AL HOLDING COMPANY, Plaintiff and Appellant, v. O'BRIEN & HICKS, INC., Defendant and Respondent.

No. A083127.

Decided: October 29, 1999

 Peter E. Sitkin,Law Offices of Peter E. Sitkin, for plaintiff and appellant. Thomas G. Foley, Jr., Frances E. KomoroskeFoley, Bezek & Komoroske, Santa Barbara, for defendant and respondent.

Plaintiff, AL Holding Company (AL Holding), appeals from a judgment of dismissal entered after defendant O'Brien & Hicks, Inc.'s (O'Brien & Hicks) demurrer to its complaint was sustained without leave to amend.

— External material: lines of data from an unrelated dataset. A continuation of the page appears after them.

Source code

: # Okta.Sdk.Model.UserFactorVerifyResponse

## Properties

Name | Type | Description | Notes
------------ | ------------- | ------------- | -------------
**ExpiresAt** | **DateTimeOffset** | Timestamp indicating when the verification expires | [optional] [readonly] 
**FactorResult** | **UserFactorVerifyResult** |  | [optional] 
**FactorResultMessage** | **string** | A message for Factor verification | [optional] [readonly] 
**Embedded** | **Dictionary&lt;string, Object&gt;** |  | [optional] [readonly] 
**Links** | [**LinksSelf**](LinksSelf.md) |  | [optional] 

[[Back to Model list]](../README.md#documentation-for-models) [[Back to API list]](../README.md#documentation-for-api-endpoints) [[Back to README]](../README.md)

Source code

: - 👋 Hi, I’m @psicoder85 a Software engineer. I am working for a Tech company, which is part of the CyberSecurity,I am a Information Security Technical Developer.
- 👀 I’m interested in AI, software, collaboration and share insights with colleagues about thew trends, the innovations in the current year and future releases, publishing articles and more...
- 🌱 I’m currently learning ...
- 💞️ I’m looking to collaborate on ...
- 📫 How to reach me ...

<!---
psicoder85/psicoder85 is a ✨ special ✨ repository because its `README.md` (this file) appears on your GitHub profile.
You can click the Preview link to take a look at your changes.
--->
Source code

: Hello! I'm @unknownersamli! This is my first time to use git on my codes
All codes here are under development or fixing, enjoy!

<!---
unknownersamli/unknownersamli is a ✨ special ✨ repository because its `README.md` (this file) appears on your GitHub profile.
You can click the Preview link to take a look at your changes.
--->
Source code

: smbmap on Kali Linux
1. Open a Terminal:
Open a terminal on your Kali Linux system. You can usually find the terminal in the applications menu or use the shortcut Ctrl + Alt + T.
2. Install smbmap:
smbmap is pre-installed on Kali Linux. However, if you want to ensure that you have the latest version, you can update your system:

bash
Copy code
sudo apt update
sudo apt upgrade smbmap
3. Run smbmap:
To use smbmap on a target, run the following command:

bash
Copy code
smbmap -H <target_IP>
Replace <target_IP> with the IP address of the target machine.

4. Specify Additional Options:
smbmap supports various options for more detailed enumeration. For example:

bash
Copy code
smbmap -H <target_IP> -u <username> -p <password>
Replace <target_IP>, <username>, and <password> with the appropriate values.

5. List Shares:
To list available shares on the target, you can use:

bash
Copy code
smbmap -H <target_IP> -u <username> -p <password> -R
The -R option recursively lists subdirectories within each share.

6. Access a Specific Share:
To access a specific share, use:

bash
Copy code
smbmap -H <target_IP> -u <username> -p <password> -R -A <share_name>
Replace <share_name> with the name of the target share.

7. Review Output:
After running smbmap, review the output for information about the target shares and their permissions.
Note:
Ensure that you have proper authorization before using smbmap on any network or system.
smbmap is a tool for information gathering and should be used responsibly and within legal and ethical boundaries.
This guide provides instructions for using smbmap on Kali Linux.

 Because this case comes before us on demurrer we accept as true the complaint's well-pleaded material facts and examine those factual allegations to ascertain if they state a cause of action on any legal theory.  (Garcia v. Superior Court (1990) 50 Cal.3d 728, 732, 268 Cal.Rptr. 779, 789 P.2d 960;  Shaolian v. Safeco Ins. Co. (1999) 71 Cal.App.4th 268, 271, 83 Cal.Rptr.2d 702.)

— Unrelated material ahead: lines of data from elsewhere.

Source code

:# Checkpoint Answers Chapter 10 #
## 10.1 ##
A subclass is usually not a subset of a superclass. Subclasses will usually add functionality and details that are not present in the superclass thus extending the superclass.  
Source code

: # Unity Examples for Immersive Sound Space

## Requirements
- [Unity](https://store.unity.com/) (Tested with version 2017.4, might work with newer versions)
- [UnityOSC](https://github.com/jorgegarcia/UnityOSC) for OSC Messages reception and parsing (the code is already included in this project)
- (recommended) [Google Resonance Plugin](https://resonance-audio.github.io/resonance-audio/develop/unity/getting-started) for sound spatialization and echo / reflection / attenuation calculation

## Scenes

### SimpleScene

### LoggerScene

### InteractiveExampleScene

O'Brien & Hicks demurred to a complaint alleging an amount due on an open book account on the ground that the cause of action was barred because it was never raised in a compulsory cross-complaint in a prior action.1

The prior action was instituted by O'Brien & Hicks.   In its first amended complaint filed on March 1, 1995, it alleged numerous causes of action and named several defendants including the assignor of AL Holding, the Anden Group (Anden) and Anden's lender.   O'Brien & Hicks alleged its claims arose from a business relationship in which it had provided consulting services to Anden which was engaged in the business of residential property development.   Anden answered the first amended complaint, but it is undisputed that Anden did not file a cross-complaint against O'Brien & Hicks.

In a settlement conference statement dated June 27, 1996, Anden asserted that it had been “excluded from the substantive settlement negotiations,” which had gone on the previous January.   Those negotiations apparently resulted in a settlement as between O'Brien and the lender, and it is undisputed that the O'Brien & Hicks complaint was voluntarily dismissed without prejudice as to Anden.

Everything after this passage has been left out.